ECON 413
Animations and simulation
Erol Taymaz
Department of Economics
Middle East Technical University
# Download the data
pwt <- read_stata("http://www.rug.nl/ggdc/docs/pwt90.dta")
# Make the data a data.table object
pwt <- data.table(pwt)
# Select a subset of variables
pwts <- pwt[, list(countrycode, year, rgdpo, pop, emp, avh, hc, rgdpna, rkna)]
# Structure
str(pwts)
## Classes 'data.table' and 'data.frame': 11830 obs. of 9 variables:
## $ countrycode: chr "ABW" "ABW" "ABW" "ABW" ...
## ..- attr(*, "label")= chr "3-letter ISO country code"
## ..- attr(*, "format.stata")= chr "%9s"
## $ year : num 1950 1951 1952 1953 1954 ...
## ..- attr(*, "label")= chr "Year"
## ..- attr(*, "format.stata")= chr "%9.0g"
## $ rgdpo : num NA NA NA NA NA NA NA NA NA NA ...
## ..- attr(*, "label")= chr "Output-side real GDP at chained PPPs (in mil. 2011US$)"
## ..- attr(*, "format.stata")= chr "%14.3g"
## $ pop : num NA NA NA NA NA NA NA NA NA NA ...
## ..- attr(*, "label")= chr "Population (in millions)"
## ..- attr(*, "format.stata")= chr "%10.0g"
## $ emp : num NA NA NA NA NA NA NA NA NA NA ...
## ..- attr(*, "label")= chr "Number of persons engaged (in millions)"
## ..- attr(*, "format.stata")= chr "%9.0g"
## $ avh : num NA NA NA NA NA NA NA NA NA NA ...
## ..- attr(*, "label")= chr "Average annual hours worked by persons engaged (source: The Conference Board)"
## ..- attr(*, "format.stata")= chr "%10.0gc"

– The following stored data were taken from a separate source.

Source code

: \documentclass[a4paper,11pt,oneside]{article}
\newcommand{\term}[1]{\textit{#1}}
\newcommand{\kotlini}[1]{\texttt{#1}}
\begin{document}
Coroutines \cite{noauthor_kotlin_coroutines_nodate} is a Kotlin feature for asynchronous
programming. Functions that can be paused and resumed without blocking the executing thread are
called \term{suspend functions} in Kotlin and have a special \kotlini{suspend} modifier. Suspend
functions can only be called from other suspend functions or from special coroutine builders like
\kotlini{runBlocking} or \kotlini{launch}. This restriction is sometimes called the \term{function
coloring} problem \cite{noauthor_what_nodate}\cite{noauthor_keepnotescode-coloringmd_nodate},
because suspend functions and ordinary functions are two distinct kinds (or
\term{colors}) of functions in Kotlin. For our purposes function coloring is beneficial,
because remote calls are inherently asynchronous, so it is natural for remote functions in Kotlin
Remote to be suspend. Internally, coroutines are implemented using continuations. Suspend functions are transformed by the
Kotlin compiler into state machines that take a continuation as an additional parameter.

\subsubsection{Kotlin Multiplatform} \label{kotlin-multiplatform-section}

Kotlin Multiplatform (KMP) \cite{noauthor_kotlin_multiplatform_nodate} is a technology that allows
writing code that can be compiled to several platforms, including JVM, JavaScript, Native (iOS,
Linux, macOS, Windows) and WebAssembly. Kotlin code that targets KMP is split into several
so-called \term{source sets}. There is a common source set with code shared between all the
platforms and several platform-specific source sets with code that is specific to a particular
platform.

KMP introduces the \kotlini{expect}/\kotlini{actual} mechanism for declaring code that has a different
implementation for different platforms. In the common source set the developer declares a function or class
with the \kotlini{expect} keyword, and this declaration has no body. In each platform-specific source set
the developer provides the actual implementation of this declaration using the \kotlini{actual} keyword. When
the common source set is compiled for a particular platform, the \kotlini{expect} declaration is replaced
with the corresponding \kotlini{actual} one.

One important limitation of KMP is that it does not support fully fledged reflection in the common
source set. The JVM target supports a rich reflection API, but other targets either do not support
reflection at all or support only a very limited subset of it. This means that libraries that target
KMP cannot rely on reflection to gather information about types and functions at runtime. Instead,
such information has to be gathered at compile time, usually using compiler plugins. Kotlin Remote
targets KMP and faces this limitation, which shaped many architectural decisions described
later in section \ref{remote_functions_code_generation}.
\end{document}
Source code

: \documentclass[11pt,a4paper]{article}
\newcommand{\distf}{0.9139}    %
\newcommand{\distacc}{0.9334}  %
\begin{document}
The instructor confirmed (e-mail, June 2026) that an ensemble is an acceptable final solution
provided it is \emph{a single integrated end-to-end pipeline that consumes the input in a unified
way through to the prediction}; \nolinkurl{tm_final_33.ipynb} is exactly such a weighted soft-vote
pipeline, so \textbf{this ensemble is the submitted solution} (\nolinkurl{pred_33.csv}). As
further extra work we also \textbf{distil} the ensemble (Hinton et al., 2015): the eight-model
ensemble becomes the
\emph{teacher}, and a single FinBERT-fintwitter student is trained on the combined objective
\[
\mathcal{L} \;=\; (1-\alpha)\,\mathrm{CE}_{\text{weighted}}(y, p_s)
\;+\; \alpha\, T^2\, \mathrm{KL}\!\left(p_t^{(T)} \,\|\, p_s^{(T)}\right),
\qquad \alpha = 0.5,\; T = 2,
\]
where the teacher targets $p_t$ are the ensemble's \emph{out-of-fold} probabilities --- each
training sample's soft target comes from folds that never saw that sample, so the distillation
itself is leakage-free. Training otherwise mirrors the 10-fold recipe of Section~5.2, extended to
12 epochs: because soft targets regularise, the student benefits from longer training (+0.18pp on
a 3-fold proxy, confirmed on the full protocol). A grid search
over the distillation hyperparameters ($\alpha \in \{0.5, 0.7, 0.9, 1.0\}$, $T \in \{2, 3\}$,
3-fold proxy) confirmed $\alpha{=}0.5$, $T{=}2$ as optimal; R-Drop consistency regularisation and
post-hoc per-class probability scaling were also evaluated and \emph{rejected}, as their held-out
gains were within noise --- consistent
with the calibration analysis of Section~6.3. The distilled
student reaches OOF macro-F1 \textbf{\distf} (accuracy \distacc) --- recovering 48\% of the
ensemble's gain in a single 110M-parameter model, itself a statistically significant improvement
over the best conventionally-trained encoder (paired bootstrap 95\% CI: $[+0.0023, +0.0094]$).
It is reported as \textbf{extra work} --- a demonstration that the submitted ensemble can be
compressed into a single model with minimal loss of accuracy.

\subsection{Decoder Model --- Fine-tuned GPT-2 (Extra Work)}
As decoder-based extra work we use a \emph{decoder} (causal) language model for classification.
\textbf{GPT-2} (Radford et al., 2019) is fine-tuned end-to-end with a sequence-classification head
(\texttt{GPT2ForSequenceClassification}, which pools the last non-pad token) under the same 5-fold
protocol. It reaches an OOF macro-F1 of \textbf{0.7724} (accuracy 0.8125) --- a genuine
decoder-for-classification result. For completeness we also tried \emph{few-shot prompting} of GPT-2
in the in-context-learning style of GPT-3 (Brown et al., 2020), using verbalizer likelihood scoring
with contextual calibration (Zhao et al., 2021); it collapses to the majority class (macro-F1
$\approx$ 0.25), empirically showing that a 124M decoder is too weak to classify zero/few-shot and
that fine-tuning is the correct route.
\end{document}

## $ hc : num NA NA NA NA NA NA NA NA NA NA ...
## ..- attr(*, "label")= chr "Human capital index, see note hc"
## ..- attr(*, "format.stata")= chr "%9.0g"
## $ rgdpna : num NA NA NA NA NA NA NA NA NA NA ...
## ..- attr(*, "label")= chr "Real GDP at constant 2011 national prices (in mil. 2011US$)"
## ..- attr(*, "format.stata")= chr "%14.3g"
## $ rkna : num NA NA NA NA NA NA NA NA NA NA ...
## ..- attr(*, "label")= chr "Capital stock at constant 2011 national prices (in mil. 2011US$)"
## ..- attr(*, "format.stata")= chr "%14.3g"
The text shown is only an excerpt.